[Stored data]
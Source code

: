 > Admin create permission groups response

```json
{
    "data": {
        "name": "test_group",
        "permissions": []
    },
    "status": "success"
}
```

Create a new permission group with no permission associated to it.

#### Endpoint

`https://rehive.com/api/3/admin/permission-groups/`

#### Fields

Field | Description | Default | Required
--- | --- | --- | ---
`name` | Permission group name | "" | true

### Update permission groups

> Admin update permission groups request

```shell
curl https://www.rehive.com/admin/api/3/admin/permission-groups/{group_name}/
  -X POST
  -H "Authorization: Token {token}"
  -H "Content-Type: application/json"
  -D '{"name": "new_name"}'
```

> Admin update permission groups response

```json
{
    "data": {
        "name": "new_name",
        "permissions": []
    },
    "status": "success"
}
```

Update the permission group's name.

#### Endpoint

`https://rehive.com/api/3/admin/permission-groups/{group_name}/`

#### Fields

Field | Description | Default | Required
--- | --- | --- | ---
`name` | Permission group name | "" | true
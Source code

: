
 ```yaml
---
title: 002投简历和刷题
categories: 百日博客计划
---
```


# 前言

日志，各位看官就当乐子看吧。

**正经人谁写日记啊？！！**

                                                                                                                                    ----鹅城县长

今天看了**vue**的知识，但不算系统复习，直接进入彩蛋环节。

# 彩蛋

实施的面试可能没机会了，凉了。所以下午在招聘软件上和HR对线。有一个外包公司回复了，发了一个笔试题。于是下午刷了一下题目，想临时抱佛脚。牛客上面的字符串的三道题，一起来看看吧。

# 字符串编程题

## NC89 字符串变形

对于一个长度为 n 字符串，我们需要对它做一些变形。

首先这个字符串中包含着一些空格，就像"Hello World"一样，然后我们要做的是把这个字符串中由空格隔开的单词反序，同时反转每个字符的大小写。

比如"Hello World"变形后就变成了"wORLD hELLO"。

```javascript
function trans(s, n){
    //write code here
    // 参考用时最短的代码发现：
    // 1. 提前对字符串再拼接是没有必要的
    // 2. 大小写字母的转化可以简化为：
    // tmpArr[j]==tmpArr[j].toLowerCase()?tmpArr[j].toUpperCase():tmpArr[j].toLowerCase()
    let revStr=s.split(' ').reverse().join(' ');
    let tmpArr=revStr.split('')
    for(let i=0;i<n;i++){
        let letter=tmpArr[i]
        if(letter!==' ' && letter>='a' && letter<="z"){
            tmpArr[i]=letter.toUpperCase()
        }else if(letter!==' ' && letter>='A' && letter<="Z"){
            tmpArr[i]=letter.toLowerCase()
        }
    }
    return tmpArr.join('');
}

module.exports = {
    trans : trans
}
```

Exercise: Say how many lines in the data hold the string "groups". No other content should accompany the number.

Reply: 7